● **SOURCE DATA**:
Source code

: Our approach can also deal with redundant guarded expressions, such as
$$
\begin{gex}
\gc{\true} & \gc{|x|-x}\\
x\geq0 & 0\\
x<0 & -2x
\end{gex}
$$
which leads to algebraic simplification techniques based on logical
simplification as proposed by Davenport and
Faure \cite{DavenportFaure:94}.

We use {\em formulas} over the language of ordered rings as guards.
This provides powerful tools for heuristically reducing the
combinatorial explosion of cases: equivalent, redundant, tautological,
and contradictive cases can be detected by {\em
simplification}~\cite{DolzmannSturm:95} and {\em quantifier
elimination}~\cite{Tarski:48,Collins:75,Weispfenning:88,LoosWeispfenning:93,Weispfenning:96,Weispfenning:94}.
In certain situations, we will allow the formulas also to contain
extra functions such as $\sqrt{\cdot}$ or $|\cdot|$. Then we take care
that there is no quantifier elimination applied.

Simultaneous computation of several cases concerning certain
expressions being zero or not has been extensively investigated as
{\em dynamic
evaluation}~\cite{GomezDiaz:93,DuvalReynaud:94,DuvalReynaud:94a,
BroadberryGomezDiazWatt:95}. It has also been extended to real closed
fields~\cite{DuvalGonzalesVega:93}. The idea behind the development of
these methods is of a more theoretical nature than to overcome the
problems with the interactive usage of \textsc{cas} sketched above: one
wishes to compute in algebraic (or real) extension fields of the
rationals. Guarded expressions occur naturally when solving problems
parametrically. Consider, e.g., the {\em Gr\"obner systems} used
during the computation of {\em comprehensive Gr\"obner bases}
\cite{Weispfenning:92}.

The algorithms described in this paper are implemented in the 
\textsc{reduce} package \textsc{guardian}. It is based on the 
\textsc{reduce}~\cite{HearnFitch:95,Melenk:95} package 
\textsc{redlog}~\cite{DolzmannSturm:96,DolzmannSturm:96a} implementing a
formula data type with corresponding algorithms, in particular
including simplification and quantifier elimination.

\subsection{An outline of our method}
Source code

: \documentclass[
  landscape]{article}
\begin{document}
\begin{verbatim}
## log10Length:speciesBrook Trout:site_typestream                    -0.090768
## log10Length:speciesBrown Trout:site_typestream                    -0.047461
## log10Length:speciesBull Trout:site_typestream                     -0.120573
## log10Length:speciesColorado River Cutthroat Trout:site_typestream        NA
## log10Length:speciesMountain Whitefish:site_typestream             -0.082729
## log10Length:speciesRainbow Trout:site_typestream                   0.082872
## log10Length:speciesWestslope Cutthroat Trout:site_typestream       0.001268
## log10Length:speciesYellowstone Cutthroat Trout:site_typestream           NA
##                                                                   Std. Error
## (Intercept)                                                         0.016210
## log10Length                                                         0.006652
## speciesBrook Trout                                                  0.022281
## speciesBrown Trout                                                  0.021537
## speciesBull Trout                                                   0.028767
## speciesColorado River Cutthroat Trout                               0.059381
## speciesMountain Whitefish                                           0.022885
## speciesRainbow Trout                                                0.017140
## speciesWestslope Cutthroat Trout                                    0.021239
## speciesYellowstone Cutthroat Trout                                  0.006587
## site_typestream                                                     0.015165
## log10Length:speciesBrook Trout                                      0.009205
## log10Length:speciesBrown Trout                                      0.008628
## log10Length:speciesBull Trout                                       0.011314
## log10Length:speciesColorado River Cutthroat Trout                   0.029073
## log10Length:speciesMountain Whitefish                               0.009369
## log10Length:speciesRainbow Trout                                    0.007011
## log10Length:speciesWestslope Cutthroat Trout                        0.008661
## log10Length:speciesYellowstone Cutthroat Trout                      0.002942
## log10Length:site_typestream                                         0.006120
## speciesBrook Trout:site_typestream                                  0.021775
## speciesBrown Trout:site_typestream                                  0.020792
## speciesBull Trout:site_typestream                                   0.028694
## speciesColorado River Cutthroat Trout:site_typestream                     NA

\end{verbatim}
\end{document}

● **TO DO**: Only one span is wanted. It runs from the first line of the listing through the line with "based on the", and each line must match exactly.

● **REPLY**:
Source code

: Our approach can also deal with redundant guarded expressions, such as
$$
\begin{gex}
\gc{\true} & \gc{|x|-x}\\
x\geq0 & 0\\
x<0 & -2x
\end{gex}
$$
which leads to algebraic simplification techniques based on logical
simplification as proposed by Davenport and
Faure \cite{DavenportFaure:94}.

We use {\em formulas} over the language of ordered rings as guards.
This provides powerful tools for heuristically reducing the
combinatorial explosion of cases: equivalent, redundant, tautological,
and contradictive cases can be detected by {\em
simplification}~\cite{DolzmannSturm:95} and {\em quantifier
elimination}~\cite{Tarski:48,Collins:75,Weispfenning:88,LoosWeispfenning:93,Weispfenning:96,Weispfenning:94}.
In certain situations, we will allow the formulas also to contain
extra functions such as $\sqrt{\cdot}$ or $|\cdot|$. Then we take care
that there is no quantifier elimination applied.

Simultaneous computation of several cases concerning certain
expressions being zero or not has been extensively investigated as
{\em dynamic
evaluation}~\cite{GomezDiaz:93,DuvalReynaud:94,DuvalReynaud:94a,
BroadberryGomezDiazWatt:95}. It has also been extended to real closed
fields~\cite{DuvalGonzalesVega:93}. The idea behind the development of
these methods is of a more theoretical nature than to overcome the
problems with the interactive usage of \textsc{cas} sketched above: one
wishes to compute in algebraic (or real) extension fields of the
rationals. Guarded expressions occur naturally when solving problems
parametrically. Consider, e.g., the {\em Gr\"obner systems} used
during the computation of {\em comprehensive Gr\"obner bases}
\cite{Weispfenning:92}.

The algorithms described in this paper are implemented in the 
\textsc{reduce} package \textsc{guardian}. It is based on the 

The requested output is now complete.